Parça bitince hoca bu çocuğun hikayesini anlatsın diye büyük bir sabırsızlıkla bekledim. Midemde kelebekler vardı ve sadece sesini duyduğum birinin üzerimdeki etkisine şaşırmıştım. Hoca bu kayıtta çocuğun 10 yaşında olduğunu söyledi, işte ismini söyledi (hatırlamıyorum), nerde doğduğunu vs. Sonra susunca ben de daha yeni kayıtlarının olup olmadığını sordum büyük bir ümitle, yeniden onun sesini duyma isteğiyle dolup taşıyordum.

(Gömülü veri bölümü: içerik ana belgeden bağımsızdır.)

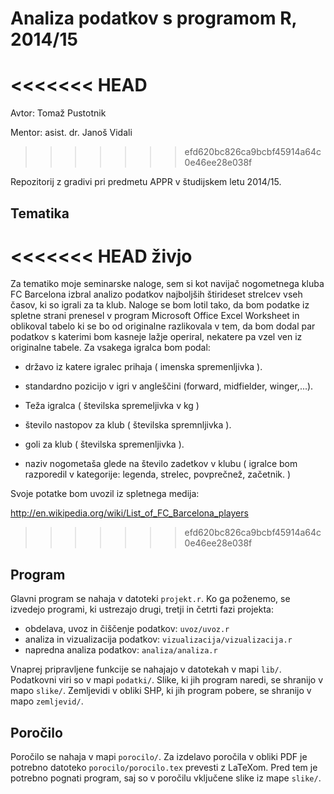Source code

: # Analiza podatkov s programom R, 2014/15

<<<<<<< HEAD
=======
Avtor: Tomaž Pustotnik

Mentor: asist. dr. Janoš Vidali
>>>>>>> efd620bc826ca9bcbf45914a64c0e46ee28e038f

Repozitorij z gradivi pri predmetu APPR v študijskem letu 2014/15.

## Tematika

<<<<<<< HEAD
živjo
=======
Za tematiko moje seminarske naloge, sem si kot navijač nogometnega kluba FC Barcelona izbral analizo podatkov najboljših štirideset strelcev vseh časov, ki so igrali za ta klub. Naloge se bom lotil tako, da bom podatke iz spletne strani prenesel v program Microsoft Office Excel Worksheet in oblikoval tabelo ki se bo od originalne razlikovala v tem, da bom dodal par podatkov s katerimi bom kasneje lažje operiral, nekatere pa vzel ven iz originalne tabele. Za vsakega igralca bom podal:

* državo iz katere igralec prihaja ( imenska spremenljivka ).

* standardno pozicijo v igri v angleščini (forward, midfielder, winger,...).

* Teža igralca ( številska spremeljivka v kg )

* število nastopov za klub ( številska spremnljivka ).

* goli za klub ( številska spremenljivka ).

* naziv nogometaša glede na število zadetkov v klubu ( igralce bom razporedil v kategorije: legenda, strelec, povprečnež, začetnik. )

Svoje potatke bom uvozil iz spletnega medija: 

http://en.wikipedia.org/wiki/List_of_FC_Barcelona_players

>>>>>>> efd620bc826ca9bcbf45914a64c0e46ee28e038f

## Program

Glavni program se nahaja v datoteki `projekt.r`. Ko ga poženemo, se izvedejo
programi, ki ustrezajo drugi, tretji in četrti fazi projekta:

* obdelava, uvoz in čiščenje podatkov: `uvoz/uvoz.r`
* analiza in vizualizacija podatkov: `vizualizacija/vizualizacija.r`
* napredna analiza podatkov: `analiza/analiza.r`

Vnaprej pripravljene funkcije se nahajajo v datotekah v mapi `lib/`. Podatkovni
viri so v mapi `podatki/`. Slike, ki jih program naredi, se shranijo v mapo
`slike/`. Zemljevidi v obliki SHP, ki jih program pobere, se shranijo v mapo
`zemljevid/`.

## Poročilo

Poročilo se nahaja v mapi `porocilo/`. Za izdelavo poročila v obliki PDF je
potrebno datoteko `porocilo/porocilo.tex` prevesti z LaTeXom. Pred tem je
potrebno pognati program, saj so v poročilu vključene slike iz mape `slike/`.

Hoca bu çocuğun zamanında klasik müzik orkestrasıyla sürekli konser verdiğini ama kendisini çok zorladığı için sesini kaybetmiş olduğunu söyledi. Ses tellerini geri dönüşü olmayacak bir şekilde yıpratmış olduğunu söyledi.
İşte o zaman kalbim öyle bir sıkıştı ki, o kadar üzüldüm ki, çocuk masumiyetimle o kadar bağlandım ki o sese, ağlamaya başladım ve içim büyük bir ümitsizlikle doldu.
Ve daha sonrasında baya bir uzun süre rüyalarımda o çocuğun farklı versiyonlarını gördüm, dış görünüşünü bilmediğim için her rüyamda farklıydı ama sesi hep aynıydı.
Ve uyandığım zaman gözlerimde yaşlarla uyanırdım çünkü her seferinde onu yeniden kaybediyordum.
Yeni okuyabildim ancak, blue.
ReplyDeleteAklıma takılan soru şu: Nerede, ne zaman, nasıl kaybettik bizler masumiyetimizi?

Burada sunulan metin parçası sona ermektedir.